(Data records)
+===+
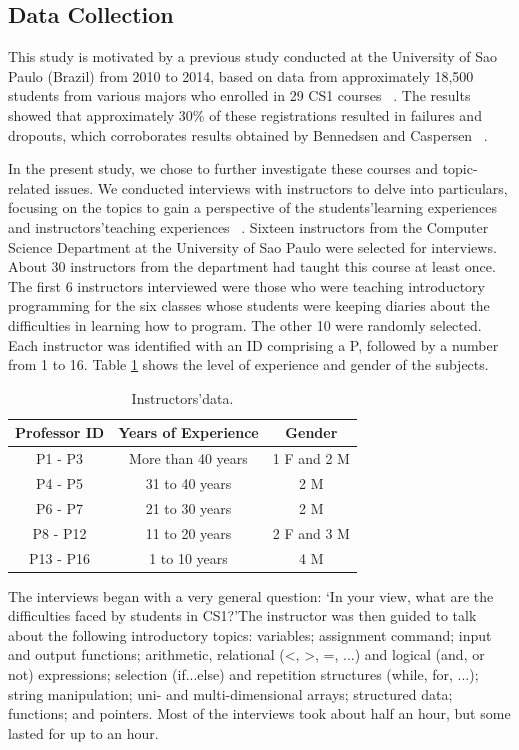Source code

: \documentclass[sigconf]{acmart}
\begin{document}
\subsection{Data Collection}
This study is motivated by a previous study conducted at the University of Sao Paulo (Brazil) from 2010 to 2014, based on data from approximately 18,500 students from various majors who enrolled in 29 CS1 courses ~\cite{Bosse16}. The results showed that approximately 30\% of these registrations resulted in failures and dropouts, which corroborates results obtained by Bennedsen and Caspersen ~\cite{Bennedsen07}. 

In the present study, we chose to further investigate these courses and topic-related issues. We conducted interviews with instructors to delve into particulars, focusing on the topics to gain a perspective of the students\textquoteright \space learning experiences and instructors\textquoteright \space teaching experiences ~\cite{Creswell14}. Sixteen instructors from the Computer Science Department at the University of Sao Paulo were selected for interviews. About 30 instructors from the department had taught this course at least once. The first 6 instructors interviewed were those who were teaching introductory programming for the six classes whose students were keeping diaries about the difficulties in learning how to program. The other 10 were randomly selected. Each instructor was identified with an ID comprising a P, followed by a number from 1 to 16. Table \ref{tab:instructors} shows the level of experience and gender of the subjects.

\begin{table}
  \caption{Instructors\textquoteright \space data.}
  \label{tab:instructors}
  \begin{tabular}{ccc}
    \toprule
    Professor ID&Years of Experience&Gender\\
    \midrule
    P1 - P3 & More than 40 years & 1 F and 2 M \\
    P4 - P5 & 31 to 40 years & 2 M \\
    P6 - P7 & 21 to 30 years & 2 M \\
    P8 - P12 & 11 to 20 years & 2 F and 3 M \\
    P13 - P16 & 1 to 10 years & 4 M \\
  \bottomrule
\end{tabular}
\end{table}

The interviews began with a very general question: \textquoteleft In your view, what are the difficulties faced by students in CS1?\textquoteright \space The instructor was then guided to talk about the following introductory topics: variables; assignment command; input and output functions; arithmetic, relational (\textless, \textgreater, =, ...) and logical (and, or not) expressions; selection (if...else) and repetition structures (while, for, ...); string manipulation; uni- and multi-dimensional arrays; structured data; functions; and pointers. Most of the interviews took about half an hour, but some lasted for up to an hour.
\end{document}
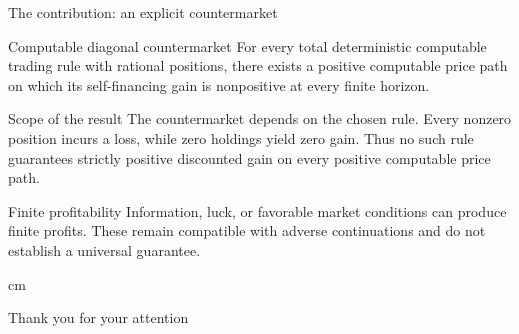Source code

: \documentclass{beamer}
\begin{document}
\begin{frame}{The contribution: an explicit countermarket}
\small
\begin{block}{Computable diagonal countermarket}
For every total deterministic computable trading rule with rational positions,
there exists a positive computable price path on which its self-financing
gain is nonpositive at every finite horizon.
\end{block}
\begin{alertblock}{Scope of the result}
The countermarket depends on the chosen rule. Every nonzero position incurs
a loss, while zero holdings yield zero gain. Thus no such rule guarantees
strictly positive discounted gain on every positive computable price path.
\end{alertblock}
\begin{exampleblock}{Finite profitability}
Information, luck, or favorable market conditions can produce finite profits.
These remain compatible with adverse continuations and do not establish
a universal guarantee.
\end{exampleblock}
\vfill
\end{frame}


\begin{frame}
 cm
\begin{center}
\Large\color{blue}Thank you for your attention
\end{center}
\end{frame}
\end{document}
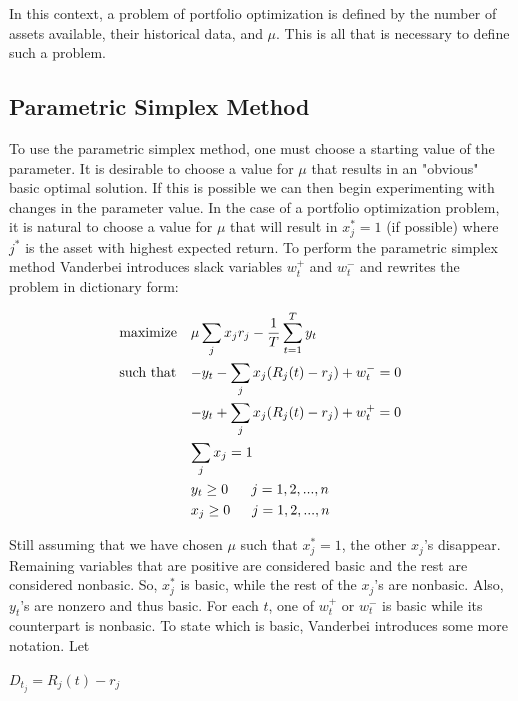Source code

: \documentclass{article}
\begin{document}
\begin{notes}
\item In this context, a problem of portfolio optimization is defined by the number of assets available, their historical data, and $\mu$. This is all that is necessary to define such a problem.
\end{notes}

\subsection{Parametric Simplex Method}

To use the parametric simplex method, one must choose a starting value of the parameter. It is desirable to choose a value for $\mu$ that results in an "obvious" basic optimal solution. If this is possible we can then begin experimenting with changes in the parameter value. In the case of a portfolio optimization problem, it is natural to choose a value for $\mu$ that will result in $x_j^* = 1$ (if possible) where $j^*$ is the asset with highest expected return. To perform the parametric simplex method Vanderbei introduces slack variables $w_t^+$ and $w_t^-$ and rewrites the problem in dictionary form:

\begin{align*}
&\text{maximize}  &&\text{$\mu\sum_{j} x_jr_j - \frac{1}{T}\sum_{t=1}^{T} y_t$}\\
&\text{such that}  &&\text{$-y_t - \sum_{j} x_j(R_j(t)-r_j)+w_t^- = 0$}\\
&\text{}  &&\text{$-y_t + \sum_{j} x_j(R_j(t)-r_j)+w_t^+ = 0$}\\
&\text{}  &&\text{$\sum_{j} x_j = 1$}\\
&\text{}  &&\text{$y_t \geq 0$ \hspace{10pt} $j = 1,2,...,n$}\\
&\text{}  &&\text{$x_j \geq 0$ \hspace{9pt} $j = 1,2,...,n$}
\end{align*}

Still assuming that we have chosen $\mu$ such that $x_j^* = 1$, the other $x_j$'s disappear. Remaining variables that are positive are considered basic and the rest are considered nonbasic. So, $x_j^*$ is basic, while the rest of the $x_j$'s are nonbasic. Also, $y_t$'s are nonzero and thus basic. For each $t$, one of $w_t^+$ or $w_t^-$ is basic while its counterpart is nonbasic. To state which is basic, Vanderbei introduces some more notation. Let

\begin{center}
    $D_t_j = R_j(t) - r_j$
\end{center}
\end{document}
+===+
*PROBLEM STATEMENT:*
The copy you return must match the records above exactly, minus any images.

*TASK RESPONSE:*
Source code

: \documentclass[sigconf]{acmart}
\begin{document}
\subsection{Data Collection}
This study is motivated by a previous study conducted at the University of Sao Paulo (Brazil) from 2010 to 2014, based on data from approximately 18,500 students from various majors who enrolled in 29 CS1 courses ~\cite{Bosse16}. The results showed that approximately 30\% of these registrations resulted in failures and dropouts, which corroborates results obtained by Bennedsen and Caspersen ~\cite{Bennedsen07}. 

In the present study, we chose to further investigate these courses and topic-related issues. We conducted interviews with instructors to delve into particulars, focusing on the topics to gain a perspective of the students\textquoteright \space learning experiences and instructors\textquoteright \space teaching experiences ~\cite{Creswell14}. Sixteen instructors from the Computer Science Department at the University of Sao Paulo were selected for interviews. About 30 instructors from the department had taught this course at least once. The first 6 instructors interviewed were those who were teaching introductory programming for the six classes whose students were keeping diaries about the difficulties in learning how to program. The other 10 were randomly selected. Each instructor was identified with an ID comprising a P, followed by a number from 1 to 16. Table \ref{tab:instructors} shows the level of experience and gender of the subjects.

\begin{table}
  \caption{Instructors\textquoteright \space data.}
  \label{tab:instructors}
  \begin{tabular}{ccc}
    \toprule
    Professor ID&Years of Experience&Gender\\
    \midrule
    P1 - P3 & More than 40 years & 1 F and 2 M \\
    P4 - P5 & 31 to 40 years & 2 M \\
    P6 - P7 & 21 to 30 years & 2 M \\
    P8 - P12 & 11 to 20 years & 2 F and 3 M \\
    P13 - P16 & 1 to 10 years & 4 M \\
  \bottomrule
\end{tabular}
\end{table}

The interviews began with a very general question: \textquoteleft In your view, what are the difficulties faced by students in CS1?\textquoteright \space The instructor was then guided to talk about the following introductory topics: variables; assignment command; input and output functions; arithmetic, relational (\textless, \textgreater, =, ...) and logical (and, or not) expressions; selection (if...else) and repetition structures (while, for, ...); string manipulation; uni- and multi-dimensional arrays; structured data; functions; and pointers. Most of the interviews took about half an hour, but some lasted for up to an hour.
\end{document}
Source code

: \documentclass{beamer}
\begin{document}
\begin{frame}{The contribution: an explicit countermarket}
\small
\begin{block}{Computable diagonal countermarket}
For every total deterministic computable trading rule with rational positions,
there exists a positive computable price path on which its self-financing
gain is nonpositive at every finite horizon.
\end{block}
\begin{alertblock}{Scope of the result}
The countermarket depends on the chosen rule. Every nonzero position incurs
a loss, while zero holdings yield zero gain. Thus no such rule guarantees
strictly positive discounted gain on every positive computable price path.
\end{alertblock}
\begin{exampleblock}{Finite profitability}
Information, luck, or favorable market conditions can produce finite profits.
These remain compatible with adverse continuations and do not establish
a universal guarantee.
\end{exampleblock}
\vfill
\end{frame}


\begin{frame}
 cm
\begin{center}
\Large\color{blue}Thank you for your attention
\end{center}
\end{frame}
\end{document}
Source code

: \documentclass{article}
\begin{document}
\begin{notes}
\item In this context, a problem of portfolio optimization is defined by the number of assets available, their historical data, and $\mu$. This is all that is necessary to define such a problem.
\end{notes}

\subsection{Parametric Simplex Method}

To use the parametric simplex method, one must choose a starting value of the parameter. It is desirable to choose a value for $\mu$ that results in an "obvious" basic optimal solution. If this is possible we can then begin experimenting with changes in the parameter value. In the case of a portfolio optimization problem, it is natural to choose a value for $\mu$ that will result in $x_j^* = 1$ (if possible) where $j^*$ is the asset with highest expected return. To perform the parametric simplex method Vanderbei introduces slack variables $w_t^+$ and $w_t^-$ and rewrites the problem in dictionary form:

\begin{align*}
&\text{maximize}  &&\text{$\mu\sum_{j} x_jr_j - \frac{1}{T}\sum_{t=1}^{T} y_t$}\\
&\text{such that}  &&\text{$-y_t - \sum_{j} x_j(R_j(t)-r_j)+w_t^- = 0$}\\
&\text{}  &&\text{$-y_t + \sum_{j} x_j(R_j(t)-r_j)+w_t^+ = 0$}\\
&\text{}  &&\text{$\sum_{j} x_j = 1$}\\
&\text{}  &&\text{$y_t \geq 0$ \hspace{10pt} $j = 1,2,...,n$}\\
&\text{}  &&\text{$x_j \geq 0$ \hspace{9pt} $j = 1,2,...,n$}
\end{align*}

Still assuming that we have chosen $\mu$ such that $x_j^* = 1$, the other $x_j$'s disappear. Remaining variables that are positive are considered basic and the rest are considered nonbasic. So, $x_j^*$ is basic, while the rest of the $x_j$'s are nonbasic. Also, $y_t$'s are nonzero and thus basic. For each $t$, one of $w_t^+$ or $w_t^-$ is basic while its counterpart is nonbasic. To state which is basic, Vanderbei introduces some more notation. Let

\begin{center}
    $D_t_j = R_j(t) - r_j$
\end{center}
\end{document}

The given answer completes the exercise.